Tuesday, January 06, 2015

Jeb Bush: States Should Determine Marriage Rights


Under the reasoning of likely GOP presidential candidate Jeb Bush, state bans on interracial marriage should still be valid.  Or at least that is the take away from his statements that states should be free to decide whether or not same sex couples should have the right to marry. As for the rights of citizens under the U.S. Constitution, Bush would simply brush those aside.  The position is akin to that of "states rights" advocates that long used that argument to support Jim Crow laws and other discriminatory state laws.  LGBTQ Nation has details.  Here are highlights:
As he considers running for president, former governor Jeb Bush is not offering supportive words about same-sex marriages coming to the state of Florida.

“It ought be a local decision. I mean, a state decision,” Bush told the Miami Herald on Sunday. “The state decided. The people of the state decided.

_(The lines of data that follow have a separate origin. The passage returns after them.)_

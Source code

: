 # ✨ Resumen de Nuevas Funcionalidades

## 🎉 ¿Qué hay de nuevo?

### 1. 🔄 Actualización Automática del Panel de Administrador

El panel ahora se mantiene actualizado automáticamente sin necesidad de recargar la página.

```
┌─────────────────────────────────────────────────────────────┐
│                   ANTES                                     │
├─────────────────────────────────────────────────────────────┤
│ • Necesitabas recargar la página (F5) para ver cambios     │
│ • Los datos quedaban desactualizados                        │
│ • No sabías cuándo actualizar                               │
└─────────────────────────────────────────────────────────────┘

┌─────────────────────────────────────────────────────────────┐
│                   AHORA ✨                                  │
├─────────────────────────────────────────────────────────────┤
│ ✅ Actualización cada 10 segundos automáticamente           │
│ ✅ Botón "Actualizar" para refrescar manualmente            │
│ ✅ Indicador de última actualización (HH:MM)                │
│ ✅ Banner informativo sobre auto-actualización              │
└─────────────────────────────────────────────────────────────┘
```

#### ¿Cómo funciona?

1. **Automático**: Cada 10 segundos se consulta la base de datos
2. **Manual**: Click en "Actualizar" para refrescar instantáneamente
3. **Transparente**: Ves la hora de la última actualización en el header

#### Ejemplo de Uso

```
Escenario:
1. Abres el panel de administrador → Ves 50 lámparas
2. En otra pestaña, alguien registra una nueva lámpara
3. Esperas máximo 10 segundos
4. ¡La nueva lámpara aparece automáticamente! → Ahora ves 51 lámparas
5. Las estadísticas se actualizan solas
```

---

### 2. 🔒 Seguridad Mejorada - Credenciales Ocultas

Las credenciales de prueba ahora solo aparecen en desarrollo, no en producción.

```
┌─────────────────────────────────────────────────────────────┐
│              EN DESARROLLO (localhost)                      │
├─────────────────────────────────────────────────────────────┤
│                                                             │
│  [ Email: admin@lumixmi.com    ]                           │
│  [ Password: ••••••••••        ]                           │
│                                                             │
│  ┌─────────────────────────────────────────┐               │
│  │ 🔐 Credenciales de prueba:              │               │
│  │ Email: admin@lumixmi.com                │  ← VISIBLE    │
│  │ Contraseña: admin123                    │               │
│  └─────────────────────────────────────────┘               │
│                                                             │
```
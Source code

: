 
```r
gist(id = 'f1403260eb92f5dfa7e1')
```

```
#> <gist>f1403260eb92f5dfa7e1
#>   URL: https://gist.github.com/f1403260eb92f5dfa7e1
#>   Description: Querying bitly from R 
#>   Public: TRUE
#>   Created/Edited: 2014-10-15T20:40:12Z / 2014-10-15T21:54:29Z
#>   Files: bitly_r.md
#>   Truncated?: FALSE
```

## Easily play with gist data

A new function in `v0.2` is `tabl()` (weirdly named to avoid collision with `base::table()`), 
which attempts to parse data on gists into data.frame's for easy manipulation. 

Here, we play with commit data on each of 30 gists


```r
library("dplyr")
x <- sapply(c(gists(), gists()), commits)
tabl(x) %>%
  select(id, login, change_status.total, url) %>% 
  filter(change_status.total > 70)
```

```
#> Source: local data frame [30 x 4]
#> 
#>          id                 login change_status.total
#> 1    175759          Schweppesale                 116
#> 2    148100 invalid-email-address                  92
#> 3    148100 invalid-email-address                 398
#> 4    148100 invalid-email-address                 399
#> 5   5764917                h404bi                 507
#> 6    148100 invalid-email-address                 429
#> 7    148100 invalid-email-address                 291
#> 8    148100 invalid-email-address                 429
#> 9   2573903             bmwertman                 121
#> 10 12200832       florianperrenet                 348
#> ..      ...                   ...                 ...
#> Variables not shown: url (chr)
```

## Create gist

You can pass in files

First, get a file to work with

But it’s been overturned by the courts, I guess.”

On Monday, Bush issued a follow-up statement, saying “We live in a democracy, and regardless of our disagreements, we have to respect the rule of law.”

He called for respect for those on both sides of the issue, including committed gay couples and “those of us who believe marriage is a sacrament and want to safeguard religious liberty.”

Bush’s comments are in line with past statements, but with same-sex marriage set to become legal in Florida on Tuesday, his remarks are sure to bring attention to his guarded approach to gay rights by both supporters and opponents of marriage equality.
As governor, he was against same-sex marriage but wasn’t publicly enthusiastic about the successful 2008 campaign to rewrite the Florida Constitution to define marriage as between a man and a woman.

Bush, who left office in 2007, said the change wasn’t needed, since state law already restricted marriage to heterosexual couples. Two years ago, he suggested in a PBS interview that gay parents could be held up as role models, even as he said “traditional marriage is what should be sanctioned” by the government.
 We truly do not need another Bush in the White House. Likewise, we don't need religion intertwined in the civil laws.

1 comment:

Stephen said...

Mr Bush, we do NOT live in a democracy (though we advocate it abroad) but in a republic whose slave-owning founders very consciously aimed to block democracy.